Un tribunal texan a transformé un différend privé de gestation pour autrui en un test pour déterminer qui contrôle les décisions médicales concernant un nouveau-né en état critique — et si l’État peut passer outre la volonté des parents d’intention de l’enfant.
Le bébé, Gabriel, est né au Texas avec un syndrome du cœur gauche hypoplasique, une affection rare nécessitant plusieurs interventions chirurgicales. Selon le récit d’orientation progressiste, les parents d’intention, les Californiens Nausheen Gilkar et Omar Ahmed, ont demandé à la mère porteuse, McKenna West, d’interrompre la grossesse après le diagnostic. West a refusé, s’est rendue au Texas et a cherché des soins auprès de spécialistes. Un tribunal de l’Alaska avait précédemment statué qu’elle pouvait prendre seule ses décisions médicales. West a déclaré qu’il était « effrayant de penser que quelque chose pourrait ne pas aller, et que je sois peut-être celle qui ne peut pas prendre de décision concernant le traitement. »1
L’ordonnance du tribunal impose des soins vitaux et confie aux parents d’intention — et non à West — la responsabilité des décisions médicales dans les limites fixées par l’ordonnance.

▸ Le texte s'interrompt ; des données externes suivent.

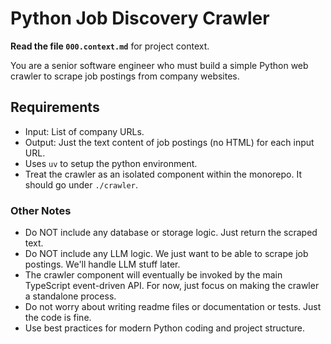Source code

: # Python Job Discovery Crawler

**Read the file `000.context.md`** for project context.

You are a senior software engineer who must build a simple Python web crawler to scrape job postings from company websites.

## Requirements

- Input: List of company URLs.
- Output: Just the text content of job postings (no HTML) for each input URL.
- Uses `uv` to setup the python environment.
- Treat the crawler as an isolated component within the monorepo. It should go under `./crawler`.

### Other Notes

- Do NOT include any database or storage logic. Just return the scraped text.
- Do NOT include any LLM logic. We just want to be able to scrape job postings. We'll handle LLM stuff later.
- The crawler component will eventually be invoked by the main TypeScript event-driven API. For now, just focus on making the crawler a standalone process.
- Do not worry about writing readme files or documentation or tests. Just the code is fine.
- Use best practices for modern Python coding and project structure.
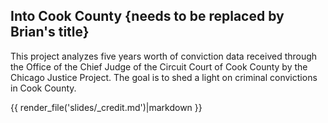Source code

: 
## Into Cook County {needs to be replaced by Brian's title}

This project analyzes five years worth of conviction data received through the Office of the Chief Judge of the Circuit Court of Cook County by the Chicago Justice Project. The goal is to shed a light on criminal convictions in Cook County.

<div id="credit" class="row">
{{ render_file('slides/_credit.md')|markdown }}
</div>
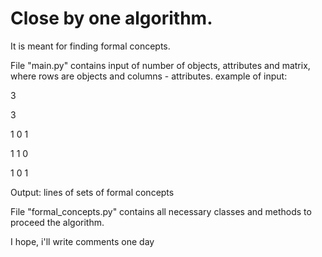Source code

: # Close by one algorithm.

It is meant for finding formal concepts.

File "main.py" contains input of number of objects, attributes and matrix, where rows are objects and columns - attributes.
example of input:

3

3

1 0 1

1 1 0

1 0 1

Output: lines of sets of formal concepts

File "formal_concepts.py" contains all necessary classes and methods to proceed the algorithm.

I hope, i'll write comments one day
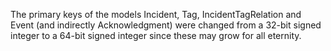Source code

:The primary keys of the models Incident, Tag, IncidentTagRelation and Event
(and indirectly Acknowledgment) were changed from a 32-bit signed integer to
a 64-bit signed integer since these may grow for all eternity.

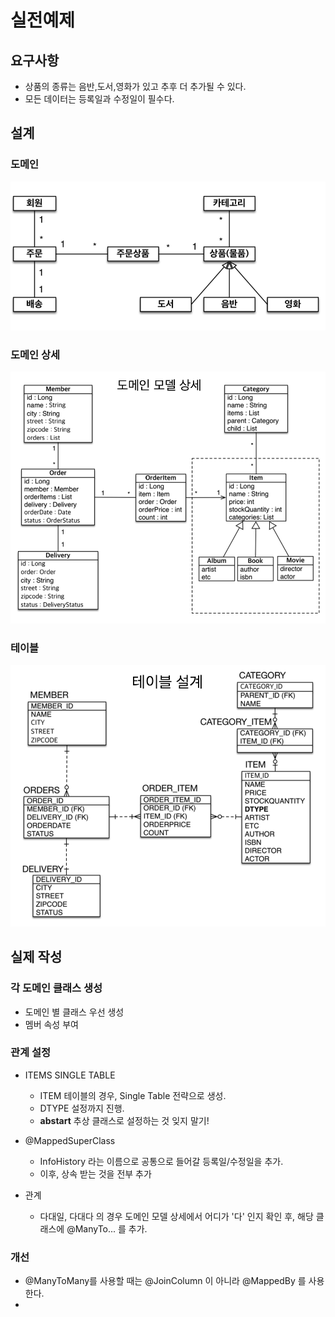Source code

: # 실전예제

## 요구사항

- 상품의 종류는 음반,도서,영화가 있고 추후 더 추가될 수 있다.
- 모든 데이터는 등록일과 수정일이 필수다.

## 설계

### 도메인

![도메인](./img/domain.png)

### 도메인 상세

![도메인](./img/domainDetail.png)

### 테이블

![도메인](./img/table.png)


## 실제 작성

### 각 도메인 클래스 생성

- 도메인 별 클래스 우선 생성
- 멤버 속성 부여

### 관계 설정

- ITEMS SINGLE TABLE
  - ITEM 테이블의 경우, Single Table 전략으로 생성.
  - DTYPE 설정까지 진행.
  - **abstart** 추상 클래스로 설정하는 것 잊지 말기!

- @MappedSuperClass
  - InfoHistory 라는 이름으로 공통으로 들어갈 등록일/수정일을 추가.
  - 이후, 상속 받는 것을 전부 추가

- 관계
  - 다대일, 다대다 의 경우 도메인 모델 상세에서 어디가 '다' 인지 확인 후, 해당 클래스에 @ManyTo... 를 추가.

### 개선

- @ManyToMany를 사용할 때는 @JoinColumn 이 아니라 @MappedBy 를 사용한다.
-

Elle interdit également à West de contacter l’enfant après la naissance, tout en lui permettant de continuer à demander la garde. Les parents d’intention n’ont pas commenté publiquement, et leur avocat n’a pas répondu aux demandes de commentaire. L’agence de gestation pour autrui a déclaré que le différend aurait dû être soumis à une médiation, en plaçant les intérêts de l’enfant au-dessus des « avocats et des procédures judiciaires. »1
Le récit conservateur présente principalement l’affaire comme une victoire pour les droits des personnes handicapées et le mouvement pro-vie. Le procureur général du Texas, Ken Paxton, et le bureau des droits civils du département de la Santé et des Services sociaux de l’administration Trump ont averti que les hôpitaux ne peuvent pas refuser un traitement en raison d’un handicap. Le HHS a recommandé la saisine d’un comité de prise en charge des nourrissons si les médecins envisagent de ne pas donner de traitement, tout en poursuivant les soins durant ce processus. Paxton a déclaré : « Le petit Gabriel mérite une chance de vivre, et je ne laisserai personne lui refuser illégalement les soins médicalement nécessaires. »3
Les deux récits s’accordent à dire que le tribunal a ordonné un traitement. Leur accent diffère : l’un met en avant le conflit non résolu concernant la garde et le consentement ; l’autre présente l’intervention comme une protection contre une négligence médicale fondée sur le handicap. L’opération pourrait régler la question immédiate de la prise en charge, mais non déterminer qui parlera en dernier ressort au nom de Gabriel — ni quelles obligations les contrats de gestation pour autrui imposent après la naissance.